Only lines holding the word "ethereumAddress" should be copied from the material.

─── Given information

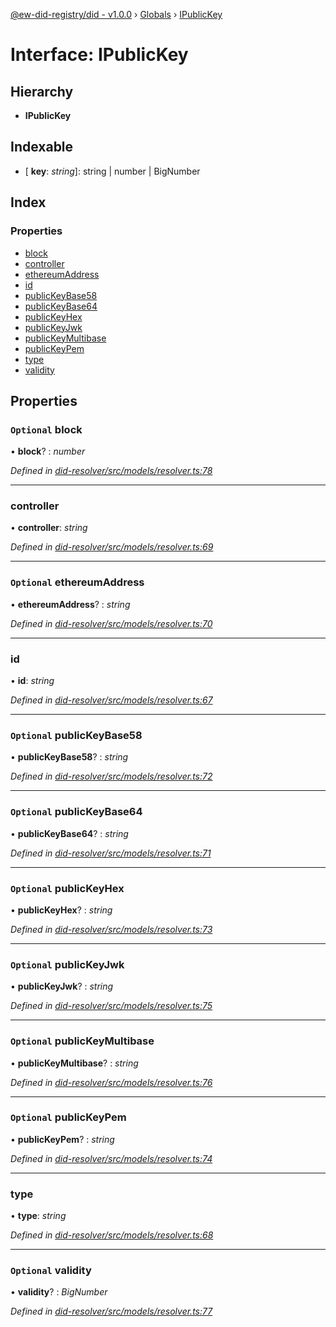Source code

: [@ew-did-registry/did - v1.0.0](../README.md) › [Globals](../globals.md) › [IPublicKey](ipublickey.md)

# Interface: IPublicKey

## Hierarchy

* **IPublicKey**

## Indexable

* \[ **key**: *string*\]: string | number | BigNumber

## Index

### Properties

* [block](ipublickey.md#optional-block)
* [controller](ipublickey.md#controller)
* [ethereumAddress](ipublickey.md#optional-ethereumaddress)
* [id](ipublickey.md#id)
* [publicKeyBase58](ipublickey.md#optional-publickeybase58)
* [publicKeyBase64](ipublickey.md#optional-publickeybase64)
* [publicKeyHex](ipublickey.md#optional-publickeyhex)
* [publicKeyJwk](ipublickey.md#optional-publickeyjwk)
* [publicKeyMultibase](ipublickey.md#optional-publickeymultibase)
* [publicKeyPem](ipublickey.md#optional-publickeypem)
* [type](ipublickey.md#type)
* [validity](ipublickey.md#optional-validity)

## Properties

### `Optional` block

• **block**? : *number*

*Defined in [did-resolver/src/models/resolver.ts:78](https://github.com/energywebfoundation/ew-did-registry/blob/1ed60e5/packages/did-resolver/src/models/resolver.ts#L78)*

___

###  controller

• **controller**: *string*

*Defined in [did-resolver/src/models/resolver.ts:69](https://github.com/energywebfoundation/ew-did-registry/blob/1ed60e5/packages/did-resolver/src/models/resolver.ts#L69)*

___

### `Optional` ethereumAddress

• **ethereumAddress**? : *string*

*Defined in [did-resolver/src/models/resolver.ts:70](https://github.com/energywebfoundation/ew-did-registry/blob/1ed60e5/packages/did-resolver/src/models/resolver.ts#L70)*

___

###  id

• **id**: *string*

*Defined in [did-resolver/src/models/resolver.ts:67](https://github.com/energywebfoundation/ew-did-registry/blob/1ed60e5/packages/did-resolver/src/models/resolver.ts#L67)*

___

### `Optional` publicKeyBase58

• **publicKeyBase58**? : *string*

*Defined in [did-resolver/src/models/resolver.ts:72](https://github.com/energywebfoundation/ew-did-registry/blob/1ed60e5/packages/did-resolver/src/models/resolver.ts#L72)*

___

### `Optional` publicKeyBase64

• **publicKeyBase64**? : *string*

*Defined in [did-resolver/src/models/resolver.ts:71](https://github.com/energywebfoundation/ew-did-registry/blob/1ed60e5/packages/did-resolver/src/models/resolver.ts#L71)*

___

### `Optional` publicKeyHex

• **publicKeyHex**? : *string*

*Defined in [did-resolver/src/models/resolver.ts:73](https://github.com/energywebfoundation/ew-did-registry/blob/1ed60e5/packages/did-resolver/src/models/resolver.ts#L73)*

___

### `Optional` publicKeyJwk

• **publicKeyJwk**? : *string*

*Defined in [did-resolver/src/models/resolver.ts:75](https://github.com/energywebfoundation/ew-did-registry/blob/1ed60e5/packages/did-resolver/src/models/resolver.ts#L75)*

___

### `Optional` publicKeyMultibase

• **publicKeyMultibase**? : *string*

*Defined in [did-resolver/src/models/resolver.ts:76](https://github.com/energywebfoundation/ew-did-registry/blob/1ed60e5/packages/did-resolver/src/models/resolver.ts#L76)*

___

### `Optional` publicKeyPem

• **publicKeyPem**? : *string*

*Defined in [did-resolver/src/models/resolver.ts:74](https://github.com/energywebfoundation/ew-did-registry/blob/1ed60e5/packages/did-resolver/src/models/resolver.ts#L74)*

___

###  type

• **type**: *string*

*Defined in [did-resolver/src/models/resolver.ts:68](https://github.com/energywebfoundation/ew-did-registry/blob/1ed60e5/packages/did-resolver/src/models/resolver.ts#L68)*

___

### `Optional` validity

• **validity**? : *BigNumber*

*Defined in [did-resolver/src/models/resolver.ts:77](https://github.com/energywebfoundation/ew-did-registry/blob/1ed60e5/packages/did-resolver/src/models/resolver.ts#L77)*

──────

**Task response:**
* [ethereumAddress](ipublickey.md#optional-ethereumaddress)
### `Optional` ethereumAddress
• **ethereumAddress**? : *string*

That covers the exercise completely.